Everybody (including your CEO) wants an iPhone. But caving into technology envy could put your IT department in peril. Why (and where) some CIOs draw the line.

Believe it or not, when a CEO asks a CIO for an iPhone, the answer is more often than not, 'No."

Steven W. Agnoli, CIO at Pittsburgh-based law firm K&L Gates, said many senior lawyers have asked for Apple Inc.'s sexy iPhone, but the IT department always replies with a polite "no."

The decision is principally because of security concerns.

"Our lawyers and staff are receptive to the fact that we have certain standards in place and it's in the firm's best interest overall to follow them," Agnoli said. "When we explain the reasons behind our policies and why a certain piece of technology doesn't match, there really isn't a problem. Our approach to overall standardization assists in these specific areas as well. We only allow a few types of units. We don't allow anything under the sun. We can't support the world. A standard platform worldwide really helps."

But midmarket CIOs should get used to the question, which they are likely to hear more and more. Apple released the iPhone last June, and by the end of the fourth quarter it had already grabbed a 28% share of the U.S. market of smartphone users, according to U.K. research firm Canalys. Research in Motion Ltd.'s BlackBerry continues to dominate the market with a 41% share, while Palm has slipped to 9%.

The corporate market is a somewhat different story, with BlackBerry gobbling a 73% share, according to research firm ChangeWave, while iPhones account for only 5%. Yet corporate smartphone users report much greater satisfaction with iPhones (59%) than with BlackBerrys (47%).

The growing popularity of mobile devices designed for consumers, not corporate users, means more headaches for CIOs.

Leslie Fiering, an analyst at Stamford, Conn.-based Gartner Inc., noted that many consumer devices are developed without remote kill features or encryption, making them too risky for enterprise users.
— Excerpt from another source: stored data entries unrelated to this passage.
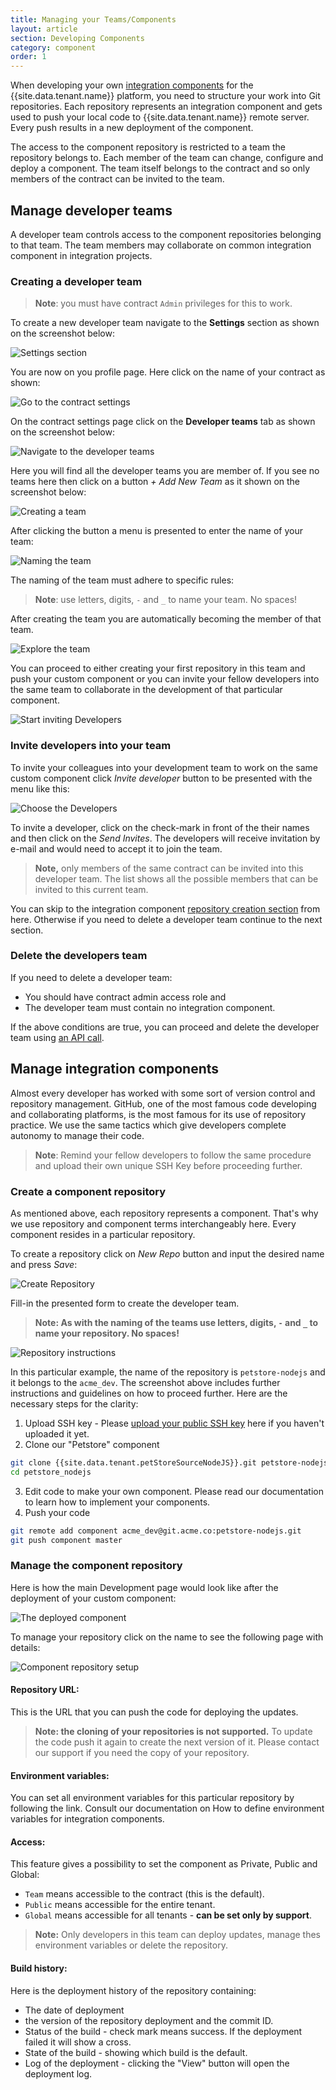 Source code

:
 ```yaml
---
title: Managing your Teams/Components
layout: article
section: Developing Components
category: component
order: 1
---
```


When developing your own [integration components](/getting-started/integration-component) for the {{site.data.tenant.name}} platform, you need to structure your work into Git
repositories. Each repository represents an integration component and gets used
to push your local code to {{site.data.tenant.name}} remote server. Every push
results in a new deployment of the component.

The access to the component repository is restricted to a team the repository
belongs to. Each member of the team can change, configure and deploy a component.
The team itself belongs to the contract and so only members of the contract can
be invited to the team.

## Manage developer teams

A developer team controls access to the component repositories belonging to that
team. The team members may collaborate on common integration component in integration projects.

### Creating a developer team

> **Note**: you must have contract `Admin` privileges for this to work.

To create a new developer team navigate to the **Settings** section as shown
on the screenshot below:

![Settings section](/assets/img/developer-guide/team-repo/developer-team-01.png "Settings section")

You are now on you profile page. Here click on the name of your contract as shown:

![Go to the contract settings](/assets/img/developer-guide/team-repo/developer-team-02.png "Go to the contract settings")

On the contract settings page click on the **Developer teams** tab as shown on
the  screenshot below:

![Navigate to the developer teams](/assets/img/developer-guide/team-repo/developer-team-03.png "Navigate to the developer teams")

Here you will find all the developer teams you are member of. If you see no teams
here then click on a button *+ Add New Team* as it shown on the screenshot below:

![Creating a team](/assets/img/developer-guide/team-repo/developer-team-04.png "Creating a team")

After clicking the button a menu is presented to enter the name of your team:

![Naming the team](/assets/img/developer-guide/team-repo/developer-team-05.png "Naming the team")

The naming of the team must adhere to specific rules:

> **Note**: use letters, digits, `-` and `_` to name your team. No spaces!

After creating the team you are automatically becoming the member of that team.

![Explore the team](/assets/img/developer-guide/team-repo/developer-team-06.png "Explore the team")

You can proceed to either creating your first repository in this team and push your
custom component or you can invite your fellow developers into the same team to
collaborate in the development of that particular component.

![Start inviting Developers](/assets/img/developer-guide/team-repo/developer-team-07.png "Start inviting Developers")

### Invite developers into your team

To invite your colleagues into your development team to work on the same custom
component click *Invite developer* button to be presented with the menu like this:

![Choose the Developers](/assets/img/developer-guide/team-repo/developer-team-08.png "Choose the Developers")

To invite a developer, click on the check-mark in front of the their names and then
click on the *Send Invites*. The developers will receive invitation by e-mail
and would need to accept it to join the team.

> **Note,** only members of the same contract can be invited into this developer team.
> The list shows all the possible members that can be invited to this current team.

You can skip to the integration component [repository creation section](#manage-integration-components)
from here. Otherwise if you need to delete a developer team continue to the next section.

### Delete the developers team

If you need to delete a developer team:
*   You should have contract admin access role and
*   The developer team must contain no integration component.

If the above conditions are true, you can proceed and delete the developer team using [an API call]({{site.data.tenant.apiBaseUri}}/v2/docs/#delete-a-team).


## Manage integration components

Almost every developer has worked with some sort of version control and repository
management. GitHub, one of the most famous code developing and collaborating platforms,
is the most famous for its use of repository practice. We use the same tactics which
give developers complete autonomy to manage their code.

> **Note**: Remind your fellow developers to follow the same procedure and upload
> their own unique SSH Key before proceeding further.

### Create a component repository

As mentioned above, each repository represents a component. That's why we use
repository and component terms interchangeably here. Every component resides in
a particular repository.

To create a repository click on *New Repo* button and input the desired name and press *Save*:

![Create Repository](/assets/img/developer-guide/team-repo/developer-team-09.png "Create Repository")

Fill-in the presented form to create the developer team.

> **Note: As with the naming of the teams use letters, digits, `-` and `_` to name your repository. No spaces!**

![Repository instructions](/assets/img/developer-guide/team-repo/developer-team-10.png "Repository instructions")

In this particular example, the name of the repository is `petstore-nodejs` and it
belongs to the `acme_dev`. The screenshot above includes further instructions and
guidelines on how to proceed further. Here are the necessary steps for the clarity:

1.  Upload SSH key - Please [upload your public SSH key](ssh-keys) here if you haven't uploaded it yet.
2.  Clone our "Petstore" component
```sh
git clone {{site.data.tenant.petStoreSourceNodeJS}}.git petstore-nodejs
cd petstore_nodejs
```
3.  Edit code to make your own component. Please read our documentation to learn how to implement your components.
4.  Push your code
```sh
git remote add component acme_dev@git.acme.co:petstore-nodejs.git
git push component master
```

### Manage the component repository

Here is how the main Development page would look like after the deployment of your custom component:

![The deployed component](/assets/img/developer-guide/team-repo/developer-team-12.png "The deployed component")

To manage your repository click on the name to see the following page with details:

![Component repository setup](/assets/img/developer-guide/team-repo/developer-team-11.png "Component repository setup")

#### Repository URL:

This is the URL that you can push the code for deploying the updates.

> **Note: the cloning of your repositories is not supported.** To update the code
> push it again to create the next version of it. Please contact our support if
> you need the copy of your repository.

#### Environment variables:

You can set all environment variables for this particular repository by following the link. Consult our documentation on How to define environment variables for integration components.

#### Access:

This feature gives a possibility to set the component as Private, Public and Global:

*   `Team` means accessible to the contract (this is the default).
*   `Public` means accessible for the entire tenant.
*   `Global` means accessible for all tenants - **can be set only by support**.

> **Note:** Only developers in this team can deploy updates, manage thes environment variables or delete the repository.

#### Build history:

Here is the deployment history of the repository containing:

*   The date of deployment
*   the version of the repository deployment and the commit ID.
*   Status of the build - check mark means success. If the deployment failed it will show a cross.
*   State of the build - showing which build is the default.
*   Log of the deployment - clicking the "View" button will open the deployment log.
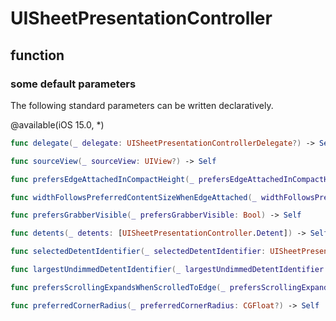 # UISheetPresentationController

## function

### some default parameters

The following standard parameters can be written declaratively.

@available(iOS 15.0, *)
```swift
func delegate(_ delegate: UISheetPresentationControllerDelegate?) -> Self

func sourceView(_ sourceView: UIView?) -> Self

func prefersEdgeAttachedInCompactHeight(_ prefersEdgeAttachedInCompactHeight: Bool) -> Self

func widthFollowsPreferredContentSizeWhenEdgeAttached(_ widthFollowsPreferredContentSizeWhenEdgeAttached: Bool) -> Self

func prefersGrabberVisible(_ prefersGrabberVisible: Bool) -> Self

func detents(_ detents: [UISheetPresentationController.Detent]) -> Self

func selectedDetentIdentifier(_ selectedDetentIdentifier: UISheetPresentationController.Detent.Identifier?) -> Self

func largestUndimmedDetentIdentifier(_ largestUndimmedDetentIdentifier: UISheetPresentationController.Detent.Identifier?) -> Self

func prefersScrollingExpandsWhenScrolledToEdge(_ prefersScrollingExpandsWhenScrolledToEdge: Bool) -> Self

func preferredCornerRadius(_ preferredCornerRadius: CGFloat?) -> Self
``` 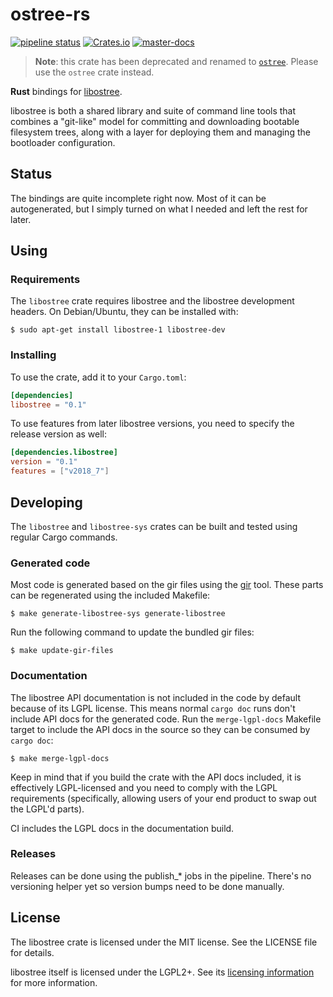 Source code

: # ostree-rs
[![pipeline status](https://gitlab.com/fkrull/ostree-rs/badges/master/pipeline.svg)](https://gitlab.com/fkrull/ostree-rs/commits/master)
[![Crates.io](https://img.shields.io/crates/v/libostree.svg)](https://crates.io/crates/libostree)
[![master-docs](https://img.shields.io/badge/docs-master-brightgreen.svg)](https://fkrull.gitlab.io/ostree-rs/libostree)

> **Note**: this crate has been deprecated and renamed to [`ostree`](https://crates.io/crates/ostree).
> Please use the `ostree` crate instead.

**Rust** bindings for [libostree](https://ostree.readthedocs.io).

libostree is both a shared library and suite of command line tools that combines
a "git-like" model for committing and downloading bootable filesystem trees,
along with a layer for deploying them and managing the bootloader configuration.

## Status
The bindings are quite incomplete right now. Most of it can be autogenerated,
but I simply turned on what I needed and left the rest for later.

## Using

### Requirements
The `libostree` crate requires libostree and the libostree development headers.
On Debian/Ubuntu, they can be installed with:

```ShellSession
$ sudo apt-get install libostree-1 libostree-dev
```

### Installing
To use the crate, add it to your `Cargo.toml`:

```toml
[dependencies]
libostree = "0.1"
```

To use features from later libostree versions, you need to specify the release
version as well:

```toml
[dependencies.libostree]
version = "0.1"
features = ["v2018_7"]
```

## Developing
The `libostree` and `libostree-sys` crates can be built and tested using regular
Cargo commands.

### Generated code
Most code is generated based on the gir files using the
[gir](https://github.com/gtk-rs/gir) tool. These parts can be regenerated using
the included Makefile:

```ShellSession
$ make generate-libostree-sys generate-libostree
```

Run the following command to update the bundled gir files:

```ShellSession
$ make update-gir-files
```

### Documentation
The libostree API documentation is not included in the code by default because
of its LGPL license. This means normal `cargo doc` runs don't include API docs
for the generated code. Run the `merge-lgpl-docs` Makefile target to include
the API docs in the source so they can be consumed by `cargo doc`:

```ShellSession
$ make merge-lgpl-docs
```

Keep in mind that if you build the crate with the API docs included, it is
effectively LGPL-licensed and you need to comply with the LGPL requirements
(specifically, allowing users of your end product to swap out the LGPL'd
parts).

CI includes the LGPL docs in the documentation build.

### Releases
Releases can be done using the publish_* jobs in the pipeline. There's no
versioning helper yet so version bumps need to be done manually.

## License
The libostree crate is licensed under the MIT license. See the LICENSE file for
details.

libostree itself is licensed under the LGPL2+. See its
[licensing information](https://ostree.readthedocs.io#licensing) for more
information.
"The iPhone is very attractive," Fiering said. "Executives want them and the CIO's job depends on keeping them happy. But there is a cost to the company for 'executive jewelry.' This is a problem CIOs are trying to figure out. Saying no often doesn't work."

Patrick Wise, vice president of advanced technology at trucking company Landstar Systems Inc. in Jacksonville, Fla., knows the feeling.

"One of my biggest challenges is technology envy," Wise said. "Everyone wants the latest, greatest technology, but that's just not practicable every time a new toy comes out. You just can't drop $500 on a new BlackBerry every time one comes out. Keeping the users happy is hard. I can't tell you how many people have come up to me wanting an iPhone. It's not what we support. We give them the tools to support their job and environment."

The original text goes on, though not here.